> Saved data entries
━━━━━━━━

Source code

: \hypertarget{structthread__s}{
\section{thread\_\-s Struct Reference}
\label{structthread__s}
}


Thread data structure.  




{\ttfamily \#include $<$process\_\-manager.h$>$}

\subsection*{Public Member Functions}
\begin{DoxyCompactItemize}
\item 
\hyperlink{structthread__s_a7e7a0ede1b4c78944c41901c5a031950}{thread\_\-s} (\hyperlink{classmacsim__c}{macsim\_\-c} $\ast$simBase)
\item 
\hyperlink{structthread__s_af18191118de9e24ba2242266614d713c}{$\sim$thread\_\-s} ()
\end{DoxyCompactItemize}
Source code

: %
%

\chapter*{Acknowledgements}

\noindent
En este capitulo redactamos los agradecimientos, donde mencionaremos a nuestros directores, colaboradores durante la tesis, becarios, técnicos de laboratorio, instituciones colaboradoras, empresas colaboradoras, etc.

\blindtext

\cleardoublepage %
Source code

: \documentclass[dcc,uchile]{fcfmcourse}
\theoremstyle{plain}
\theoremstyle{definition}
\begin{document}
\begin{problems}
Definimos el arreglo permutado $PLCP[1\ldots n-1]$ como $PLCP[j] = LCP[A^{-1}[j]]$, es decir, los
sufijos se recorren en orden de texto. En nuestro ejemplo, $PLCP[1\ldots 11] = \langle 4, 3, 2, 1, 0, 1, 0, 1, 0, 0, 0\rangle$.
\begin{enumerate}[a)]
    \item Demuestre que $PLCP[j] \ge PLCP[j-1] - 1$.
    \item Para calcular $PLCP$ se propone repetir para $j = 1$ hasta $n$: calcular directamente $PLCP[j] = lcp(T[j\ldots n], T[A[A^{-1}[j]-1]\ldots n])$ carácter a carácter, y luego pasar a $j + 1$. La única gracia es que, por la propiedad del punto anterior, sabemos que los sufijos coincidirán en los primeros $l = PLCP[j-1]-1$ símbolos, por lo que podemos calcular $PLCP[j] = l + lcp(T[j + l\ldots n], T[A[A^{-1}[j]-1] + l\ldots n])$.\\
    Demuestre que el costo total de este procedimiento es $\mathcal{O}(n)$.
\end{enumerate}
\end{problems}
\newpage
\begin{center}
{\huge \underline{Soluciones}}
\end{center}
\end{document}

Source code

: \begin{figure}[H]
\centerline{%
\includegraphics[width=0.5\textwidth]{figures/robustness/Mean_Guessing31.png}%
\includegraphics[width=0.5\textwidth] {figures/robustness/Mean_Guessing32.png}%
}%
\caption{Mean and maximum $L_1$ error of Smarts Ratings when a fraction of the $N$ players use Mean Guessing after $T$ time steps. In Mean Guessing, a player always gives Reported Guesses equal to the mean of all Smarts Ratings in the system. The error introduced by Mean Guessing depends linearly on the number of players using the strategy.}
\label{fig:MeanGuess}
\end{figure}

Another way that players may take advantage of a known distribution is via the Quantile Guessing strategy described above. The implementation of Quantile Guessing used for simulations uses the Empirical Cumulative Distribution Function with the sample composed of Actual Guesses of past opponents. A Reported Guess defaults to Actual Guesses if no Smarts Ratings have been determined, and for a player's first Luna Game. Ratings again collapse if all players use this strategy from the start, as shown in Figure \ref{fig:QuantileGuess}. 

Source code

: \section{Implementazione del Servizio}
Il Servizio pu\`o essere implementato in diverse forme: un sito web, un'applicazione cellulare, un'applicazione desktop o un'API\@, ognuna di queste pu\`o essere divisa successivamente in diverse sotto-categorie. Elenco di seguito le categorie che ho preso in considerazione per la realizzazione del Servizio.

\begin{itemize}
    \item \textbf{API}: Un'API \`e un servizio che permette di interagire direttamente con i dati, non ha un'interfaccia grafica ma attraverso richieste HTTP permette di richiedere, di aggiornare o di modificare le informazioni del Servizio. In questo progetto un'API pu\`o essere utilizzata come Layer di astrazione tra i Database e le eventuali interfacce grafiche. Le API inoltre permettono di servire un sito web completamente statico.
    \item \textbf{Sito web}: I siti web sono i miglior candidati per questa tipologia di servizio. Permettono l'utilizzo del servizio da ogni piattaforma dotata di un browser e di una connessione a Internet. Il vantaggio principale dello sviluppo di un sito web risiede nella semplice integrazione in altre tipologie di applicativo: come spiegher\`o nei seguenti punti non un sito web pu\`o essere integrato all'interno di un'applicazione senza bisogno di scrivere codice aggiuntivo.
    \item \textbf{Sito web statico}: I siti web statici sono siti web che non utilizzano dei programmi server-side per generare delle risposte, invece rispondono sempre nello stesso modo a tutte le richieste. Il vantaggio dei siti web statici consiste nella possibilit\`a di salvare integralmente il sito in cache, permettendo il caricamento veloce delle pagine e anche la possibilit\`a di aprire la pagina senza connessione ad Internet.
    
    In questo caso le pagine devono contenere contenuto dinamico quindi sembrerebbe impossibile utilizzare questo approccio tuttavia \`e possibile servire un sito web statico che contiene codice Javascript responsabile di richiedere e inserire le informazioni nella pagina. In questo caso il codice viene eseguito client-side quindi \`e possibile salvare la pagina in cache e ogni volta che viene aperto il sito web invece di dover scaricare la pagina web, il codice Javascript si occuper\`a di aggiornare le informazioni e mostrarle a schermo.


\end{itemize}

━━━━━━━━

> Task directions
Repeat exactly the lines from the first line of the records above through the line containing "PLCP[j-1] - 1$.", both included, and nothing else.

> Written response
Source code

: \hypertarget{structthread__s}{
\section{thread\_\-s Struct Reference}
\label{structthread__s}
}


Thread data structure.  




{\ttfamily \#include $<$process\_\-manager.h$>$}

\subsection*{Public Member Functions}
\begin{DoxyCompactItemize}
\item 
\hyperlink{structthread__s_a7e7a0ede1b4c78944c41901c5a031950}{thread\_\-s} (\hyperlink{classmacsim__c}{macsim\_\-c} $\ast$simBase)
\item 
\hyperlink{structthread__s_af18191118de9e24ba2242266614d713c}{$\sim$thread\_\-s} ()
\end{DoxyCompactItemize}
Source code

: %
%

\chapter*{Acknowledgements}

\noindent
En este capitulo redactamos los agradecimientos, donde mencionaremos a nuestros directores, colaboradores durante la tesis, becarios, técnicos de laboratorio, instituciones colaboradoras, empresas colaboradoras, etc.

\blindtext

\cleardoublepage %
Source code

: \documentclass[dcc,uchile]{fcfmcourse}
\theoremstyle{plain}
\theoremstyle{definition}
\begin{document}
\begin{problems}
Definimos el arreglo permutado $PLCP[1\ldots n-1]$ como $PLCP[j] = LCP[A^{-1}[j]]$, es decir, los
sufijos se recorren en orden de texto. En nuestro ejemplo, $PLCP[1\ldots 11] = \langle 4, 3, 2, 1, 0, 1, 0, 1, 0, 0, 0\rangle$.
\begin{enumerate}[a)]
    \item Demuestre que $PLCP[j] \ge PLCP[j-1] - 1$.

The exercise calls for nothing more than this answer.